Thursday, September 29, 2011
London Weight Management Controversial Slimming Ad Sparks Debate
London Weight Management (LWM) responded to criticism of their latest advertisement as being demeaning and discriminatory of overweight women. The controversy started when TV host Anita Kapoor penned an open letter to the company on her blog on 23 Sep 2011 which was eventually picked-up by Social Media and then the Main Stream Media.
While I cannot be certain that LWM's response is not intended to continue the debate so as to keep it in the public eye (i.e. some PR professionals hold the view that all publicity is good), if it is not, then the response is ineffective in 2 key aspects:
Lack of Empathy. The response as printed by Yahoo! News showed a complete lack of empathy with stakeholders' concerns. In fact, LWM appeared to completely ignore it and simply stated that they complied with local regulations and that the advertisement was approved by the MDA (I am quite certain MDA will respond to this as MDA does not regulate ads tastefulness). This approach is not ideal as by not demonstrating an understanding of their concerns, stakeholders will then not be “open” to listening to your explanation.

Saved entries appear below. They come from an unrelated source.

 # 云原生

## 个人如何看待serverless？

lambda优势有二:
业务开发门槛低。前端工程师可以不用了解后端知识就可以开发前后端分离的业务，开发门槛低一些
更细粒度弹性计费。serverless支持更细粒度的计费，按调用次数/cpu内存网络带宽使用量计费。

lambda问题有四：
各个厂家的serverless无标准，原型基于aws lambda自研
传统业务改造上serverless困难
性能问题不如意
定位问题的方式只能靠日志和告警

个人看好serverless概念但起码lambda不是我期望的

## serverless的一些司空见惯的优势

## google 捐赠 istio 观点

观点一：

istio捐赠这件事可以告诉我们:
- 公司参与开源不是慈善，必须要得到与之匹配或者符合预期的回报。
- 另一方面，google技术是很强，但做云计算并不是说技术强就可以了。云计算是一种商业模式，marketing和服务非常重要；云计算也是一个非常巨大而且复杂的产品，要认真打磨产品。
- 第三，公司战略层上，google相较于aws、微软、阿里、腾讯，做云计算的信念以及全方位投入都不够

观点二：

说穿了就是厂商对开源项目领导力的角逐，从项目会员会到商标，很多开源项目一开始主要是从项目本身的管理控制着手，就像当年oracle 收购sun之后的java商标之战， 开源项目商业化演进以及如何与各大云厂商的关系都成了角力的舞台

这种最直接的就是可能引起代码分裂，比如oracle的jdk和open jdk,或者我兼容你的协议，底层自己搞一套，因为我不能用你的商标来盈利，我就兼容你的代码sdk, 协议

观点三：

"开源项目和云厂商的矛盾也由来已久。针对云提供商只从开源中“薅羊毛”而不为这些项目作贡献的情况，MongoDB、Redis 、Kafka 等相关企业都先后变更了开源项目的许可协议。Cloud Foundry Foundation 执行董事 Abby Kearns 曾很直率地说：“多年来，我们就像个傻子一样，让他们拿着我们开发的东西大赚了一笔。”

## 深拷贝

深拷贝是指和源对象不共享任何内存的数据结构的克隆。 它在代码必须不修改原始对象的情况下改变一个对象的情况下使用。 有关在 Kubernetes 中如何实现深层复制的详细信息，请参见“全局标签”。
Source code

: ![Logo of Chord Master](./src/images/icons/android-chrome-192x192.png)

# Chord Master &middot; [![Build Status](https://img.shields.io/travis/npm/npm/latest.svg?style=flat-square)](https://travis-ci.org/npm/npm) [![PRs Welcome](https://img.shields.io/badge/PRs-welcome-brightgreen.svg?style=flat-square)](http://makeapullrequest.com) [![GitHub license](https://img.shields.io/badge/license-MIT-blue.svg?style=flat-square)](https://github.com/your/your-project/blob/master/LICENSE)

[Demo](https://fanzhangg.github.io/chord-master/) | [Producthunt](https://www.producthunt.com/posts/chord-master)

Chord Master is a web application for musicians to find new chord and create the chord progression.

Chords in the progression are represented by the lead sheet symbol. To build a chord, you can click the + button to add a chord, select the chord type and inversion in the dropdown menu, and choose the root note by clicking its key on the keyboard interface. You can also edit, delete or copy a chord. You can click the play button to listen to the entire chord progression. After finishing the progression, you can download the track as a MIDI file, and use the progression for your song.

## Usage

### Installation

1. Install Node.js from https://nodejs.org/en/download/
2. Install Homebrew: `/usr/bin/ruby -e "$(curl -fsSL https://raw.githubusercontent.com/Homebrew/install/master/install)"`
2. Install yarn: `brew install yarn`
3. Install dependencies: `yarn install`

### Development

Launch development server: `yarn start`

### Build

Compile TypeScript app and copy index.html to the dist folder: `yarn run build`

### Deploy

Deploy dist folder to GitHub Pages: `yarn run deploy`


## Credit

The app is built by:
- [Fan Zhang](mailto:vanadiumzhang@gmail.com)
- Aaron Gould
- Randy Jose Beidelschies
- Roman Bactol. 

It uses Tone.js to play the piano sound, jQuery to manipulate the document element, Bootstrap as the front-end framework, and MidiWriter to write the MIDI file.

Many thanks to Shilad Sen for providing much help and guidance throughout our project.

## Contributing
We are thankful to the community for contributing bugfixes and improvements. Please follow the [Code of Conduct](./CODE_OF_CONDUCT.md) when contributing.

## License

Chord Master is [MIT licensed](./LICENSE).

Did not “Elevate” the Issue. In defending its approach to the advertisement, LWM's Marketing and Communications Manager, Ms Hazel Tang, stressed that the storyline is based on the real life experience of one of its clients. While this explanation is “strong”, I feel that LWM could have “elevated” the issue to one of using “real life examples” to sell its product and services instead of simply stating that “we complied with all local regulations” and that "it is based on a client's personal experience." Elevating the issue will then prevent frivolous counter-arguments by stakeholders and afford LWM a stronger position to defend itself.
In short, in order to manage negative stakeholder comments, it is imperative that the affected organization (a) demonstrate empathy and understanding of stakeholder concerns/ issues; and (b) “elevate” the argument to a universally accepted concept or ideal before addressing it.
My assessment is that this response by LWM is unlikely to end the controversy.